On Wed, Nov 4, 2015 at 7:14 AM, Tom Lane <tgl@sss.pgh.pa.us> wrote:
> Simon Riggs <simon@2ndquadrant.com> writes:
>> On 4 November 2015 at 15:54, Tom Lane <tgl@sss.pgh.pa.us> wrote:
>> We generate this plan
>> Index Scan using f_x_y_idx on f (cost=0.42..26075.71 rows=209 width=37)
>> Index Cond: (x = 5)
>> Filter: (y ~~ '%abc%'::text)
>
>> So it should be possible to do the Filter condition on the BitmapIndexScan.
>
> You're missing my point: that is possible in an indexscan, but *not* in a
> bitmap indexscan, because the index AM APIs are totally different in the
> two cases. In a bitmap scan, nothing more than a TID bitmap is ever
> returned out to anyplace that could execute arbitrary expressions.
I had thought it must already be able to execute arbitrary
expressions, due to the ability to already support user-defined btree
ops (and ops of non-btree types in the case of other index types).
Does that only require a restricted execution environment?
> In the case at hand, the planner should have considered a plan of this
> shape as well. Presumably it concluded it was more expensive than using
> the bitmap approach. Jeff might try "set enable_bitmapscan = 0" and
> compare the estimated and actual costs.
It is a simplified test case, I can get it to do about anything I want
by tweaking the size, selectivity, columns selected, and cache warmth.

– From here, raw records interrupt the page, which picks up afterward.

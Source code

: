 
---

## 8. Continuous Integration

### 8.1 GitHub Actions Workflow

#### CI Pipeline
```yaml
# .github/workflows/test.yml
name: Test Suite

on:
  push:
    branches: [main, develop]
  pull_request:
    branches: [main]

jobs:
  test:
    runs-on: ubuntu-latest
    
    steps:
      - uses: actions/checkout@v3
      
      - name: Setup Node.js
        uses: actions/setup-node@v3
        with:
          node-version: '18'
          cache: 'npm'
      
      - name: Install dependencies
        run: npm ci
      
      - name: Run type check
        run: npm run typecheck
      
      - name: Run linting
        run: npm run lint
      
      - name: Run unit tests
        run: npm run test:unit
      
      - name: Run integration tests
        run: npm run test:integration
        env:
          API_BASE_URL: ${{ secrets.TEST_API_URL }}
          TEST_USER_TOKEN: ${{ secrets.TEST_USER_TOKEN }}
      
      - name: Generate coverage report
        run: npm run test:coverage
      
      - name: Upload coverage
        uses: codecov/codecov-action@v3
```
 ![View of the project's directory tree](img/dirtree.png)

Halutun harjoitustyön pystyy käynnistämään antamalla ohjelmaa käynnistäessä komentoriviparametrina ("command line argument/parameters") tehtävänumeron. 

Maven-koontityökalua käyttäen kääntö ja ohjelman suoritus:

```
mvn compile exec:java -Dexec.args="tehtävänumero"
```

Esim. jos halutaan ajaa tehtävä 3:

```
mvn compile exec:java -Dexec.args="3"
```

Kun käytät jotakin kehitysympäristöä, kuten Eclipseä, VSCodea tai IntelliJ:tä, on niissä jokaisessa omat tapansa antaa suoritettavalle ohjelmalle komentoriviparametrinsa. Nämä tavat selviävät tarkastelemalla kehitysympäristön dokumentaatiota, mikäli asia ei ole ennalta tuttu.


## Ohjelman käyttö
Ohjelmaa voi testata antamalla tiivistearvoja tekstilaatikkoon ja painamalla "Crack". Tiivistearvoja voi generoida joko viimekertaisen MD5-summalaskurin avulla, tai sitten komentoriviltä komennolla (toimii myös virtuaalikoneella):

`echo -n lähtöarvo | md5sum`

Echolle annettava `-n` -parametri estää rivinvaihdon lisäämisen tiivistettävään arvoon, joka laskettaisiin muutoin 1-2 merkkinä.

My understanding is that the normal (not index-only) index scan, which
is thought to be slower and actually is slower with a hot cache, also
applies the filter on the heap tuple, not the index tuple. But since
it only matters much for large queries and large queries tend to
prefer bitmaps, I was less interested in that case. And bitmaps can
feed into BitmapAnd, which is very helpful in avoiding index-creep
where every query gets a new index tailored for it. I think we are
missing a trick here that could apply to lots of situations.